Sometimes they’ll seem to go along with you. You want to change your life? Want inner peace and tranquillity? We have this six step program. We have this stress management seminar. We have this weekend retreat on harnessing the energy of your inner child. We have this technique you can master that will give you a greater sense of wholeness while simultaneously helping you to make more money! Fullness of life is reduced to formulas and techniques, a bit of tampering round the edges of your life without upsetting the status quo too much.

Sometimes the opposition will be far more vicious. You’ll be accused of being selfish, of being irresponsible. You’ll be told you’re not providing adequately for your family, unfairly depriving your children of opportunity. You’ll be told that you’re badly adjusted, that you’ve got your head in the clouds, that you’re a misfit, that you think you’re better than everybody else, that you don’t know your place.

Usually the opposition will just come as a nagging insistent whisper from within or without, “Adjust, adapt. Just go along with things. It’s not really so bad. You’re doing all right. It’s not worth the hassle. Just make the most of what you’ve got. Just accept that you can’t really change anything much and learn to live with it.”

When you name the voices like that it is amazing how totally sucked in we get by it, but nearly all of us do. I know I do. We polish up the bars of our cages and make them feel a bit more homely. Maybe wrap Christmas tinsel round the bars so they don’t even look like bars anymore and the cage doesn’t seem so bad. We dampen down the dreams of freedom in case they make us feel uncomfortable about ourselves. We fill our caged lives up with racket and busyness and things to anaesthetise ourselves to it all. We substitute success for serenity, possessions for peace, image for integrity.
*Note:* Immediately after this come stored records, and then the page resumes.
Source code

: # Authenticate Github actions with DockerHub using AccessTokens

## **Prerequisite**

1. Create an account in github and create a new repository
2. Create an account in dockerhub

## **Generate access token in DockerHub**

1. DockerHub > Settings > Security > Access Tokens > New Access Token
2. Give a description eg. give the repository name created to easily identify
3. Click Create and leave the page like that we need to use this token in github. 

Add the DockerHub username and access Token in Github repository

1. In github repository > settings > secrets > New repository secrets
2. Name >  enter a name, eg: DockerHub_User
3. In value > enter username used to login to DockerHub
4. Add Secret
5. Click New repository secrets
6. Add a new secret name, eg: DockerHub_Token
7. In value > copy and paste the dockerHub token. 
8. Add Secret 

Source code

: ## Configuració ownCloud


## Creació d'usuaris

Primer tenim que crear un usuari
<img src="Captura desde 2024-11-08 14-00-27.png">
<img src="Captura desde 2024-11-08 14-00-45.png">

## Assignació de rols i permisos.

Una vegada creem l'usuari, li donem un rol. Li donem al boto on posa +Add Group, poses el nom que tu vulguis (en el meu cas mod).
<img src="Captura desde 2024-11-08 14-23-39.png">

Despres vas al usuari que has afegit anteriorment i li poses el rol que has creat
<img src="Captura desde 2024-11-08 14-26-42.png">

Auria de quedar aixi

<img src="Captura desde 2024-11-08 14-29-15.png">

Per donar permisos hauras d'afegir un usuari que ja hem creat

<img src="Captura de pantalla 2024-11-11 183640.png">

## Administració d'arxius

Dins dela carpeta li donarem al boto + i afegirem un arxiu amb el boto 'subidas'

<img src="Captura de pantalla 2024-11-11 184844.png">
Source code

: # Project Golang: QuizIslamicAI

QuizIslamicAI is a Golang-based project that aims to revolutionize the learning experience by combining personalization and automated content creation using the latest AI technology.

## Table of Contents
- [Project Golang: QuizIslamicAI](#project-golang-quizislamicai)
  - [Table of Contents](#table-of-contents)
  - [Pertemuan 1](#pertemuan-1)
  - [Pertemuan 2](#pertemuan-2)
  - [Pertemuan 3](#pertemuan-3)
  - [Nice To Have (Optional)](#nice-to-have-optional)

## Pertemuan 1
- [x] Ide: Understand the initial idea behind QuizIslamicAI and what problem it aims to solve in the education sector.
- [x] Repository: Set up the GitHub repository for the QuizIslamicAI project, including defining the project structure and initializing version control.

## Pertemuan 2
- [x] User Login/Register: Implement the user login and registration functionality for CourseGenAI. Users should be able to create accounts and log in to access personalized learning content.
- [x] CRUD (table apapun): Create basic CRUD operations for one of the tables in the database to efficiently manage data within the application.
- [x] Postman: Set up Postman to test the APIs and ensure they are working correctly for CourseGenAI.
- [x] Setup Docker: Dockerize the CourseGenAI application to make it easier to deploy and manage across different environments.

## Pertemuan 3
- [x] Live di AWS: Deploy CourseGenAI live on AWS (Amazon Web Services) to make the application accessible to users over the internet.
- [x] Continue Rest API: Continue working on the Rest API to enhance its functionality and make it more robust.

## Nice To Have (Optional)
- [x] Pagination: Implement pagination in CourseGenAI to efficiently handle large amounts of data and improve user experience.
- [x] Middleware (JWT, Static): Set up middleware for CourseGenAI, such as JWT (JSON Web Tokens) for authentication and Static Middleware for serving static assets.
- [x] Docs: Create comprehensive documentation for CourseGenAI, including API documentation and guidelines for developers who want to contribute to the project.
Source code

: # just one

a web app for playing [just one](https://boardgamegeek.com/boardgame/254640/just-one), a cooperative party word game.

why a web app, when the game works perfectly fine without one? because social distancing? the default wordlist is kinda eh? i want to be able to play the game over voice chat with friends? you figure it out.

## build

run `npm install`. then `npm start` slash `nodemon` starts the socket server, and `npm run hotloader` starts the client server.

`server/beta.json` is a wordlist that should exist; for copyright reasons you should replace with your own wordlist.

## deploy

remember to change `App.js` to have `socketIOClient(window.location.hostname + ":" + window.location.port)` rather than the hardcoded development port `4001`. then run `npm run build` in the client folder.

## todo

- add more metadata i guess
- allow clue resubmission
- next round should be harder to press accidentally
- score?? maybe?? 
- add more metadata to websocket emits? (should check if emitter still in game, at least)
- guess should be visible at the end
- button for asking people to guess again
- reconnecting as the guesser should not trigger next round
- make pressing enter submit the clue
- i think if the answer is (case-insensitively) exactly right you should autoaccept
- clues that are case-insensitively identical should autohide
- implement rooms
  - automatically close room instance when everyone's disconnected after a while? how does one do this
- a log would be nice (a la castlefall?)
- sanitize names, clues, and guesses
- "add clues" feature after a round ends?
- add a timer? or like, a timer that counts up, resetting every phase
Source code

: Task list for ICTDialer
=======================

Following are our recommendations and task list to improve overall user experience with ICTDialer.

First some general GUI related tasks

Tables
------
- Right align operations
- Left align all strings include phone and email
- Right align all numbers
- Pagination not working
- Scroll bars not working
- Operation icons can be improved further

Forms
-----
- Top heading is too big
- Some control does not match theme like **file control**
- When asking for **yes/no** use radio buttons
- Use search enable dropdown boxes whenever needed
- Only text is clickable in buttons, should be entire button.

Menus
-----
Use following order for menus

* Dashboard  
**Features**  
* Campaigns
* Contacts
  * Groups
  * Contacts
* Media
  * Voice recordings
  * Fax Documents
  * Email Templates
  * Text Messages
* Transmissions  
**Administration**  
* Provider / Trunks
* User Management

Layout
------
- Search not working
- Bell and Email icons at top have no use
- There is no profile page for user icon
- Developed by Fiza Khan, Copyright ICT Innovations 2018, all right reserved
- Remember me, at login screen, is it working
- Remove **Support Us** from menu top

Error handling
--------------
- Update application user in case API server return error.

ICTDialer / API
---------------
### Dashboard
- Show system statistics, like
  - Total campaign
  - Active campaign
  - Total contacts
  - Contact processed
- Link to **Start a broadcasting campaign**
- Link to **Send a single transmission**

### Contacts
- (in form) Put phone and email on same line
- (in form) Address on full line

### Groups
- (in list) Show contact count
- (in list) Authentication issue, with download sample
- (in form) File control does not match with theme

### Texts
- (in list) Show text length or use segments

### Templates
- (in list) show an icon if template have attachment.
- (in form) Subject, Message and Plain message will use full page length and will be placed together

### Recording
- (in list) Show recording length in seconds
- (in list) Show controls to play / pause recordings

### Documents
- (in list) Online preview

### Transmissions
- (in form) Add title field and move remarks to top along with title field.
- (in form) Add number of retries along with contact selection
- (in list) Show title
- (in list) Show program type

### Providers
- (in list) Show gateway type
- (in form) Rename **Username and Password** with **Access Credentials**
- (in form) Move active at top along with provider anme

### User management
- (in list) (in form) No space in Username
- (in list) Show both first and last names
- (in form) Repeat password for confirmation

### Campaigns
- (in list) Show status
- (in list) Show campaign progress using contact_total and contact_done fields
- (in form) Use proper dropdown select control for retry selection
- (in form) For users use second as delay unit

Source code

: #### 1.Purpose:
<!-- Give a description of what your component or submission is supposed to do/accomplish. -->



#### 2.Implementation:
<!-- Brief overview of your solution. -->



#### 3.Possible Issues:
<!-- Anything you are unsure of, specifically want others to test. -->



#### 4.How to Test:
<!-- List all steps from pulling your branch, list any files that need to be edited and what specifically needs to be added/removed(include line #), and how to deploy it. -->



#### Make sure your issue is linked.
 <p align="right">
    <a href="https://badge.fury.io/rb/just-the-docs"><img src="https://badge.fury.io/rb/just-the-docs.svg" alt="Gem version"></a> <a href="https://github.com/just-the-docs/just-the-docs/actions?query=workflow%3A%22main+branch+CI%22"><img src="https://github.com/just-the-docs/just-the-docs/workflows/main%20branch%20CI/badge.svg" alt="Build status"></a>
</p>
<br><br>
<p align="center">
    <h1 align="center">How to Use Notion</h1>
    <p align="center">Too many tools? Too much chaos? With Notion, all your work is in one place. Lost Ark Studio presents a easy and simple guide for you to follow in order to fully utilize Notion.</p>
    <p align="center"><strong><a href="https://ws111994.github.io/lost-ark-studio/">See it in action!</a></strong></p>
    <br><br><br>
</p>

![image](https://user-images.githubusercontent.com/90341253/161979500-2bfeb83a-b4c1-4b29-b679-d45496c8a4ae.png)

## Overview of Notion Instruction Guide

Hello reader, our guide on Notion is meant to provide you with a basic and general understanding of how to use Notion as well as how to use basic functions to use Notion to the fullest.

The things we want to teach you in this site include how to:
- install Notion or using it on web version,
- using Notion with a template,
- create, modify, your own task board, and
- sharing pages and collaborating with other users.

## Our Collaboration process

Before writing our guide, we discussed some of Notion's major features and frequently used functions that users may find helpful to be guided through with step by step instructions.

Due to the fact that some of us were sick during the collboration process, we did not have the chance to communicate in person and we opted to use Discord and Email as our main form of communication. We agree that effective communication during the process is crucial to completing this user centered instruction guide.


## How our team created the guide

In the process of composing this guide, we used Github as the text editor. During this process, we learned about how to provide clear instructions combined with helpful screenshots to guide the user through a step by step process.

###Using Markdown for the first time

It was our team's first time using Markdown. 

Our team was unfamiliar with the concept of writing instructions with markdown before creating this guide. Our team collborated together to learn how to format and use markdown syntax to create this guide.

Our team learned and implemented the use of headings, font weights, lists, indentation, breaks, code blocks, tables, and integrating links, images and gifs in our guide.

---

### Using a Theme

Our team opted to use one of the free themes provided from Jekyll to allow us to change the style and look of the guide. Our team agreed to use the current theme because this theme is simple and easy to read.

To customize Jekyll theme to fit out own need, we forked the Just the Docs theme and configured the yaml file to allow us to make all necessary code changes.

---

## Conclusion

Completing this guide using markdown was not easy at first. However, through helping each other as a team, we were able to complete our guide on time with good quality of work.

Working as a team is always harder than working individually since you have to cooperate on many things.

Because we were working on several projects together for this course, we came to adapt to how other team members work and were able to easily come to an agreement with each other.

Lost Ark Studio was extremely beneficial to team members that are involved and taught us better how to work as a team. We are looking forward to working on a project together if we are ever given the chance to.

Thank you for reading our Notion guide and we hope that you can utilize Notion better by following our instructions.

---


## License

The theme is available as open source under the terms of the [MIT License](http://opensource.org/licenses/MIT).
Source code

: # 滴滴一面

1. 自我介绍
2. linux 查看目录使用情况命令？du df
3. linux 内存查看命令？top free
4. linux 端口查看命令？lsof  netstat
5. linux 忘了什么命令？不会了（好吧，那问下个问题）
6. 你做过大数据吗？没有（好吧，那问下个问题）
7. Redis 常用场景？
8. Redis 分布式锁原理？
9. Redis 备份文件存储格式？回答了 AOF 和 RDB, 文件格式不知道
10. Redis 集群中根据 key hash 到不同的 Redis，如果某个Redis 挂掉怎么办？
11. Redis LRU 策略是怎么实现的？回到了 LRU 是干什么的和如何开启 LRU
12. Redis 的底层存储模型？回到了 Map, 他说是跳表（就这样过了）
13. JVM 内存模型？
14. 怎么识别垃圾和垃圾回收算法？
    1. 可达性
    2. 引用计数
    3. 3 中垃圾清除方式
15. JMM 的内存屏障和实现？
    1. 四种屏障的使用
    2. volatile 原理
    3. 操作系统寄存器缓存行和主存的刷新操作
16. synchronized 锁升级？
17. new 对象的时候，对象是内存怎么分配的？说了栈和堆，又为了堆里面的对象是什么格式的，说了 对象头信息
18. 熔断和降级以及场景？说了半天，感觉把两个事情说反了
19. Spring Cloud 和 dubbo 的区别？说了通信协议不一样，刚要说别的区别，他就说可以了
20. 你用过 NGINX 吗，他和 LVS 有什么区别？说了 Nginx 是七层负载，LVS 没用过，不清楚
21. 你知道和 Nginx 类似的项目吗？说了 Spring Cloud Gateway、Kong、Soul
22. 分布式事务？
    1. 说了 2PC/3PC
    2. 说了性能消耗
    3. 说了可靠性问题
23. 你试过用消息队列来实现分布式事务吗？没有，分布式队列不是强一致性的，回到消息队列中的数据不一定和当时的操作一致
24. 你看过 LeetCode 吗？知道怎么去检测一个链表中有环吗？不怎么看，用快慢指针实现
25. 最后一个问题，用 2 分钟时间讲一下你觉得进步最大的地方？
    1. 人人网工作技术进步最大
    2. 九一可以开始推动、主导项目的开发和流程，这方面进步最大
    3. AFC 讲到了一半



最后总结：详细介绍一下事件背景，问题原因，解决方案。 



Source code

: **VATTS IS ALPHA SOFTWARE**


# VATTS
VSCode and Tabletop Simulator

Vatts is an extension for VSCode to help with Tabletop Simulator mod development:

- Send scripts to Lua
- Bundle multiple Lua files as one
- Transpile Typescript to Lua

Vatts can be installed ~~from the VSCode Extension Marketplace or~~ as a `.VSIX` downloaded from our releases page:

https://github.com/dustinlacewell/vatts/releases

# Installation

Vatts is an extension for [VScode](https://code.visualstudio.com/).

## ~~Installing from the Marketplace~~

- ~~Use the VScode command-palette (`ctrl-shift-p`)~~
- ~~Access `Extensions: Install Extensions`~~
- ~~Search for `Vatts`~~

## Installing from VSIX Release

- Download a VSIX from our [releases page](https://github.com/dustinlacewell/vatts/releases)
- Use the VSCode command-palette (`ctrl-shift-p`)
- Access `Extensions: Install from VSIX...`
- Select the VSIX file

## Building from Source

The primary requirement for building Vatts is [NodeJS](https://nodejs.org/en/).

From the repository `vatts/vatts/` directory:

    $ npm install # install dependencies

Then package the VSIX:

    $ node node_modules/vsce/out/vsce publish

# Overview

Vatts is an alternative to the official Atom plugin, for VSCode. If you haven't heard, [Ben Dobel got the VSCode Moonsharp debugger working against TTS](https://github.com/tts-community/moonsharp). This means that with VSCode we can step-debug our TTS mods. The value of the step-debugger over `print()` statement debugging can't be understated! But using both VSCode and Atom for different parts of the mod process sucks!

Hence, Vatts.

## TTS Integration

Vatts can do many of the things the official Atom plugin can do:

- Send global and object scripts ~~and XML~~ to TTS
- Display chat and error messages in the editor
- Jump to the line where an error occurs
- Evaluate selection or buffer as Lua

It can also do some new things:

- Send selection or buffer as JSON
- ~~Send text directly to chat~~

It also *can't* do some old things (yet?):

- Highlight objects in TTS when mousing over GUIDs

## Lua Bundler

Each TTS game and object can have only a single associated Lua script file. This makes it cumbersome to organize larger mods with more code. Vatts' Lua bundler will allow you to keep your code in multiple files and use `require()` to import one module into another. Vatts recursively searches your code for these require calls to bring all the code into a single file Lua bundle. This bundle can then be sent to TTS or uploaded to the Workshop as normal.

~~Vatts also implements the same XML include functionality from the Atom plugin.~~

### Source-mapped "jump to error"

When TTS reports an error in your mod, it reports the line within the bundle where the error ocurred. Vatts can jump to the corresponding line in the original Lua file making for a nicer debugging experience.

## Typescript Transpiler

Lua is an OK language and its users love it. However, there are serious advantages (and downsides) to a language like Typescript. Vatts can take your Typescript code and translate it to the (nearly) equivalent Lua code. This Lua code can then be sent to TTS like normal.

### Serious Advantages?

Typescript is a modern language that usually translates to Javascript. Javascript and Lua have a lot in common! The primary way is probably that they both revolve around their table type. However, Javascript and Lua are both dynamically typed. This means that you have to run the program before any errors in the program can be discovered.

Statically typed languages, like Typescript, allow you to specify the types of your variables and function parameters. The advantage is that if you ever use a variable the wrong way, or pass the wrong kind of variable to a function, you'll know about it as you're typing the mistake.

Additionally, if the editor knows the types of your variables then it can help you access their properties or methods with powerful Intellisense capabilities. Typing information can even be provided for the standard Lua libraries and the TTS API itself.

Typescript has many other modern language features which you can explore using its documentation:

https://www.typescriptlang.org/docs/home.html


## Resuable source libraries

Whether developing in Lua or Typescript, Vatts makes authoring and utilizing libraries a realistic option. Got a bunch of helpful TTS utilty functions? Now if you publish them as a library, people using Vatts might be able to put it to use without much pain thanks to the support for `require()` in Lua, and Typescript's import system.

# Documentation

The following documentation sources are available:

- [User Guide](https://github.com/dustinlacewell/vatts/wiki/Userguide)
We can’t afford to take seriously the words of Isaiah or the song of Mary. And much of the time the church actually supports us in our charade. We get sermons full of slogans and platitudes and comfortable cliches. Many a Sunday the devil could sit quite comfortably in our church knowing that nothing that happens is likely to provoke anyone to try to grab any territory back from him and live any differently. Much of the time churches just hand out the Christmas decorations to make our prisons feel better.

But sometimes, just sometimes, we dare to stand on tiptoes with Isaiah and Mary and peek over the horizon, and capture a glimpse of another world, a world that could burst forth from the ashes of this one. And someone goes home restless and discontent with the normal mediocrity that they have substituted for life. Someone’s anaesthetic wears off and they begin to feel the pain of the hostility and drivenness of their workplace. Someone feels with new urgency the insistent hunger for intimacy, for meaning, for community.

We dare to wish more for ourselves. More for those around us. More for others. More for our world. And Isaiah laughs, and Mary smiles. And the Christ child, who holds the key to the fulfilment of all our dreaming, of our deepest yearning, begins to be born in us. Come, Lord Jesus, Come.